AIM OF THE TASK:
What you need to produce from the material below is an exact transcription of the lines from the one with "- [staffeng stories](https://staffeng.com/stories)" through the one with "- [Alfie Kohn](https://www.alfiekohn.org/)", both included, and no other line.

INFORMATION PROVIDED:
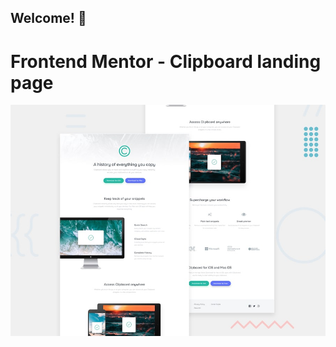 ## Welcome! 👋

# Frontend Mentor - Clipboard landing page

![Design preview for the Clipboard landing page coding challenge](./design/desktop-preview.jpg)


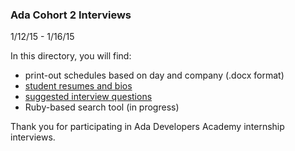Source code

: ### Ada Cohort 2 Interviews
1/12/15 - 1/16/15

In this directory, you will find:  

- print-out schedules based on day and company (.docx format)
- [student resumes and bios](/resumes-and-bios.markdown)
- [suggested interview questions](/suggested-questions.markdown)
- Ruby-based search tool (in progress)

Thank you for participating in Ada Developers Academy internship interviews.
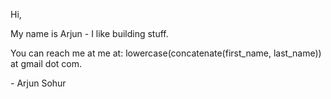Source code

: Hi,

My name is Arjun - I like building stuff.

You can reach me at me at: lowercase(concatenate(first_name, last_name)) at gmail dot com.


\- Arjun Sohur


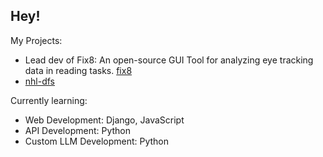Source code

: ## Hey! 

My Projects:

- Lead dev of Fix8: An open-source GUI Tool for analyzing eye tracking data in reading tasks. [fix8](https://github.com/nalmadi/fix8)
- [nhl-dfs](https://github.com/brettmt10/nhl-dfs)
  

Currently learning:
- Web Development: Django, JavaScript
- API Development: Python
- Custom LLM Development: Python
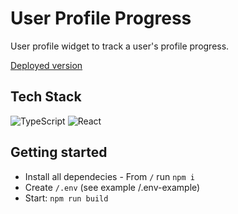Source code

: # User Profile Progress

User profile widget to track a user's profile progress.

<a href="https://main--remarkable-sprinkles-1fe726.netlify.app/" target="_blank">Deployed version</a>

## Tech Stack
![TypeScript](https://img.shields.io/badge/TypeScript-007ACC?style=for-the-badge&logo=typescript&logoColor=white) ![React](https://img.shields.io/badge/React-20232A?style=for-the-badge&logo=react&logoColor=61DAFB)

## Getting started
- Install all dependecies - From `/` run `npm i`
- Create `/.env` (see example /.env-example)
- Start: `npm run build`
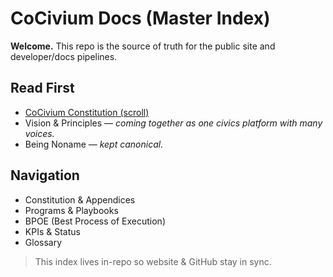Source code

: # CoCivium Docs (Master Index)

**Welcome.** This repo is the source of truth for the public site and developer/docs pipelines.

## Read First
- [CoCivium Constitution (scroll)](constitution/scroll.html)
- Vision & Principles — *coming together as one civics platform with many voices.*
- Being Noname — *kept canonical.*

## Navigation
- Constitution & Appendices
- Programs & Playbooks
- BPOE (Best Process of Execution)
- KPIs & Status
- Glossary

> This index lives in-repo so website & GitHub stay in sync.

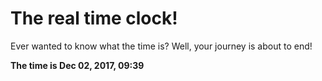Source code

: # The real time clock!

Ever wanted to know what the time is? Well, your journey is about to end!

**The time is Dec 02, 2017, 09:39**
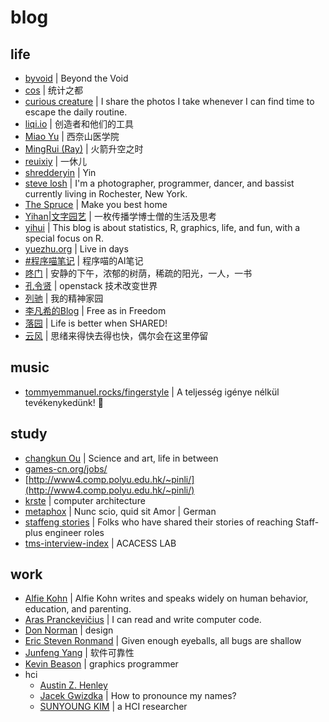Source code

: # blog

## life

- [byvoid](https://www.byvoid.com/) | Beyond the Void
- [cos](https://d.cosx.org/) | 统计之都
- [curious creature](https://www.curious-creature.com/) | I share the photos I take whenever I can find time to escape the daily routine. 
- [liqi.io](https://liqi.io/) | 创造者和他们的工具
- [Miao Yu](https://yufree.cn/) | 西奈山医学院
- [MingRui (Ray)](https://drustz.com/) | 火箭升空之时
- [reuixiy](https://io-oi.me/life/) | 一休儿
- [shredderyin](https://docs.huihoo.com/homepage/shredderyin/index.html) | Yin
- [steve losh](https://stevelosh.com/) | I'm a photographer, programmer, dancer, and bassist currently living in Rochester, New York.
- [The Spruce](https://www.thespruce.com/) | Make you best home
- [Yihan|文字园艺](https://yihanxu.github.io/) | 一枚传播学博士僧的生活及思考
- [yihui](https://yihui.org/) | This blog is about statistics, R, graphics, life, and fun, with a special focus on R.
- [yuezhu.org](https://yuezhu.org/) | Live in days
- [#程序喵笔记](https://mp.weixin.qq.com/mp/appmsgalbum?__biz=Mzg4ODA1MzM0OQ==&action=getalbum&album_id=1365464082903793665&scene=173&from_msgid=2247485245&from_itemidx=1&count=3#wechat_redirect) | 程序喵的AI笔记
- [咚门](http://www.dearzd.com/DBlog/) | 安静的下午，浓郁的树荫，稀疏的阳光，一人，一书
- [孔令贤](https://lingxiankong.github.io/index.html) | openstack 技术改变世界
- [列驰](https://www.liechi.org/) | 我的精神家园
- [李凡希的Blog](https://www.freemindworld.com/blog/) | Free as in Freedom
- [落园](http://www.loyhome.com/) | Life is better when SHARED!
- [云风](https://blog.codingnow.com/) | 思绪来得快去得也快，偶尔会在这里停留

## music

- [tommyemmanuel.rocks/fingerstyle](https://tommyemmanuel.rocks/fingerstyle/) | A teljesség igénye nélkül tevékenykedünk! 🙂

## study

- [changkun Ou](https://changkun.us/) | Science and art, life in between
- [games-cn.org/jobs/](http://games-cn.org/jobs/)
- [http://www4.comp.polyu.edu.hk/~pinli/](http://www4.comp.polyu.edu.hk/~pinli/)
- [krste](https://people.eecs.berkeley.edu/~krste/) | computer architecture
- [metaphox](http://blog.metaphox.com/) | Nunc scio, quid sit Amor | German
- [staffeng stories](https://staffeng.com/stories) | Folks who have shared their stories of reaching Staff-plus engineer roles
- [tms-interview-index](https://blogcn.acacess.com/tms-interview-index) | ACACESS LAB

## work

- [Alfie Kohn](https://www.alfiekohn.org/) | Alfie Kohn writes and speaks widely on human behavior, education, and parenting.
- [Aras Pranckevičius](http://aras-p.info/) | I can read and write computer code.
- [Don Norman](https://jnd.org/about/) | design
- [Eric Steven Ronmand](http://www.catb.org/esr/) | Given enough eyeballs, all bugs are shallow
- [Junfeng Yang](http://www.cs.columbia.edu/~junfeng/) | 软件可靠性
- [Kevin Beason](http://kevinbeason.com/) | graphics programmer
- hci
  - [Austin Z. Henley](http://web.eecs.utk.edu/~azh/)
  - [Jacek Gwizdka](https://jacekg.ischool.utexas.edu/) |  How to pronounce my names?
  - [SUNYOUNG KIM](http://www.sunyoungkim.org/) | a HCI researcher
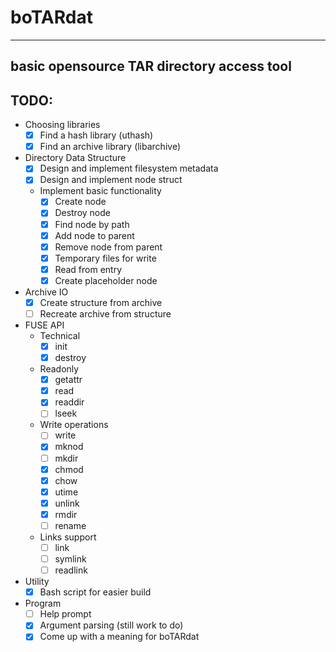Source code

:# boTARdat
-----
basic opensource TAR directory access tool
-----
## TODO:
- Choosing libraries
  - [x] Find a hash library (uthash)
  - [x] Find an archive library (libarchive)
- Directory Data Structure
  - [x] Design and implement filesystem metadata
  - [x] Design and implement node struct
  - Implement basic functionality
    - [x] Create node
    - [x] Destroy node
    - [x] Find node by path
    - [x] Add node to parent
    - [x] Remove node from parent
    - [x] Temporary files for write
    - [x] Read from entry
    - [x] Create placeholder node
- Archive IO
  - [x] Create structure from archive
  - [ ] Recreate archive from structure
- FUSE API
  - Technical
    - [x] init
    - [x] destroy
  - Readonly
    - [x] getattr
    - [x] read
    - [x] readdir
    - [ ] lseek
  - Write operations
    - [ ] write
    - [x] mknod
    - [ ] mkdir
    - [x] chmod
    - [x] chow
    - [x] utime
    - [x] unlink
    - [x] rmdir
    - [ ] rename
  - Links support
    - [ ] link
    - [ ] symlink
    - [ ] readlink
- Utility
  - [x] Bash script for easier build
- Program
  - [ ] Help prompt
  - [x] Argument parsing (still work to do)
  - [x] Come up with a meaning for boTARdat
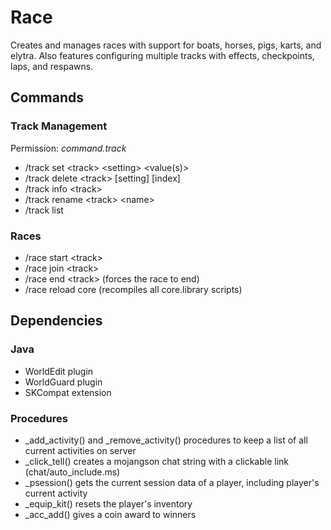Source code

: # Race

Creates and manages races with support for boats, horses, pigs, karts, and elytra. Also features configuring multiple tracks
with effects, checkpoints, laps, and respawns.

## Commands

### Track Management

Permission: *command.track*

- /track set \<track> \<setting> <value(s)>
- /track delete \<track> [setting] [index]
- /track info \<track>
- /track rename \<track> \<name>
- /track list

### Races

- /race start \<track>
- /race join \<track>
- /race end \<track> (forces the race to end)
- /race reload core (recompiles all core.library scripts)

## Dependencies

### Java

- WorldEdit plugin
- WorldGuard plugin
- SKCompat extension

### Procedures

- _add_activity() and _remove_activity() procedures to keep a list of all current activities on server
- _click_tell() creates a mojangson chat string with a clickable link (chat/auto_include.ms)
- _psession() gets the current session data of a player, including player's current activity
- _equip_kit() resets the player's inventory
- _acc_add() gives a coin award to winners
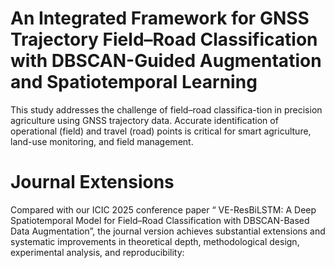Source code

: # An Integrated Framework for GNSS Trajectory Field–Road Classification with DBSCAN-Guided Augmentation and Spatiotemporal Learning
This study addresses the challenge of field–road classifica-tion in precision agriculture using GNSS trajectory data. Accurate identification of operational (field) and travel (road) points is critical for smart agriculture, land-use monitoring, and field management.
#  Journal Extensions
Compared with our ICIC 2025 conference paper “ VE-ResBiLSTM: A Deep Spatiotemporal Model for Field–Road Classification with DBSCAN-Based Data Augmentation”, the journal version achieves substantial extensions and systematic improvements in theoretical depth, methodological design, experimental analysis, and reproducibility:
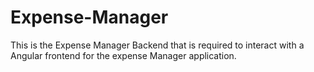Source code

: # Expense-Manager

This is the Expense Manager Backend that is required to interact
with a Angular frontend for the expense Manager application.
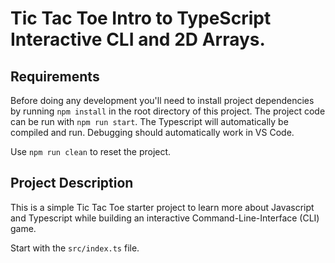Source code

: # Tic Tac Toe Intro to TypeScript Interactive CLI and 2D Arrays.

## Requirements

Before doing any development you'll need to install project dependencies by running `npm install` in the root directory of this project.
The project code can be run with `npm run start`. The Typescript will automatically be compiled and run.
Debugging should automatically work in VS Code.

Use `npm run clean` to reset the project.

## Project Description

This is a simple Tic Tac Toe starter project to learn more about Javascript and Typescript while building an interactive Command-Line-Interface (CLI) game.

Start with the `src/index.ts` file.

RESPONSE AREA:
- [staffeng stories](https://staffeng.com/stories) | Folks who have shared their stories of reaching Staff-plus engineer roles
- [tms-interview-index](https://blogcn.acacess.com/tms-interview-index) | ACACESS LAB

## work

- [Alfie Kohn](https://www.alfiekohn.org/) | Alfie Kohn writes and speaks widely on human behavior, education, and parenting.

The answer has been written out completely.